The general anesthesia will comprise 0.2 mcg/kg of Sufentanil, 3 mg/kg of Propofol, a non-depolarizing neuromuscular blocking drug, and oro-tracheal intubation. The patients will undergo ventilation with a mixture of air/oxygen, Sevoflurane, Sufentanil (+5 mcg for pneumoperitoneum + 5 mcg before closing for procedures lasting > 1 h). The analgesia 1 h before waking up will comprise 1 g of paracetamol, 20 mg of nefopam, 1.25 mg of droleptan, 4 mg of dexamethasone, and 100 mg of profenid.
For both of the groups, the procedure will start with the cutaneous incision and it will end with the closing of the trocar orifices.
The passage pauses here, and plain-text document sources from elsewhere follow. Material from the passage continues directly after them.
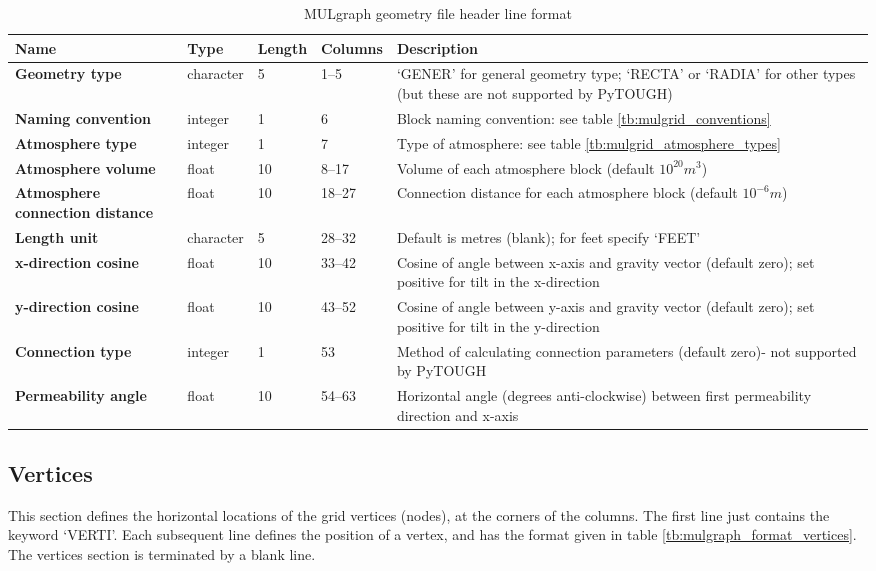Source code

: \begin{table}
  \begin{center}
    \begin{tabular}{|p{20mm}|l|l|l|p{50mm}|}
      \hline
      \textbf{Name} & \textbf{Type} & \textbf{Length} & \textbf{Columns} & \textbf{Description}\\
      \hline
      \textbf{Geometry type} & character & 5 & 1--5 & `GENER' for general geometry type; `RECTA' or `RADIA' for other types (but these are not supported by PyTOUGH)\\
      \hline
      \textbf{Naming convention} & integer & 1 & 6 & Block naming convention: see table \ref{tb:mulgrid_conventions}\\
      \hline
      \textbf{Atmosphere type} & integer & 1 & 7 & Type of atmosphere: see table \ref{tb:mulgrid_atmosphere_types}\\
      \hline
      \textbf{Atmosphere volume} & float & 10 & 8--17 & Volume of each atmosphere block (default $10^{20} m^3$)\\
      \hline
      \textbf{Atmosphere connection distance} & float & 10 & 18--27 & Connection distance for each atmosphere block (default $10^{-6} m$) \\
      \hline
      \textbf{Length unit} & character & 5 & 28--32 & Default is metres (blank); for feet specify `FEET'\\
      \hline
      \textbf{x-direction cosine} & float & 10 & 33--42 & Cosine of angle between x-axis and gravity vector (default zero); set positive for tilt in the x-direction\\
      \hline
      \textbf{y-direction cosine} & float & 10 & 43--52 & Cosine of angle between y-axis and gravity vector (default zero); set positive for tilt in the y-direction\\
      \hline
      \textbf{Connection type} & integer & 1 & 53 & Method of calculating connection parameters (default zero)- not supported by PyTOUGH\\
      \hline
      \textbf{Permeability angle} & float & 10 & 54--63 & Horizontal angle (degrees anti-clockwise) between first permeability direction and x-axis\\
      \hline
    \end{tabular}
    \caption{MULgraph geometry file header line format}
    \label{tb:mulgraph_format_header}
  \end{center}
\end{table}

\subsection{Vertices}
This section defines the horizontal locations of the grid vertices (nodes), at the corners of the columns. The first line just contains the keyword `VERTI'. Each subsequent line defines the position of a vertex, and has the format given in table \ref{tb:mulgraph_format_vertices}. The vertices section is terminated by a blank line.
There will be no local infiltration of the trocar orifices with analgesics as this procedure is not a standard of care in our department.
In case pain occurs in the first 2 h after the surgery, the patient will receive a 100 mg intravenous dose of tramadol (associated with a slow injection of 4 mg of intravenous ondansetron in case of nausea).
The patients will systematically receive two tablets containing 37.5 mg of tramadol/325 mg of paracetamol and a 100-mg tablet of ketoprofen at 6 h after the intervention per os. The analgesic treatment for the following days will comprise 37.5 mg of tramadol/325 mg of paracetamol: two tablets in the morning, at noon, and in the evening with one 100-mg tablet of ketoprofen in the morning and in the evening before meals (to which 20 mg of esomeprazole can be added if there is a prior history of ulcers that have healed or when taken along with aspirin). This treatment is taken systematically the day after the intervention and then if the pain continues. A per os rescue analgesia will be prescribed that is a combination of 25 mg opium/500 mg paracetamol in case of intense pain, to be renewed, if need be, every 4–6 h, without exceeding three capsules per day.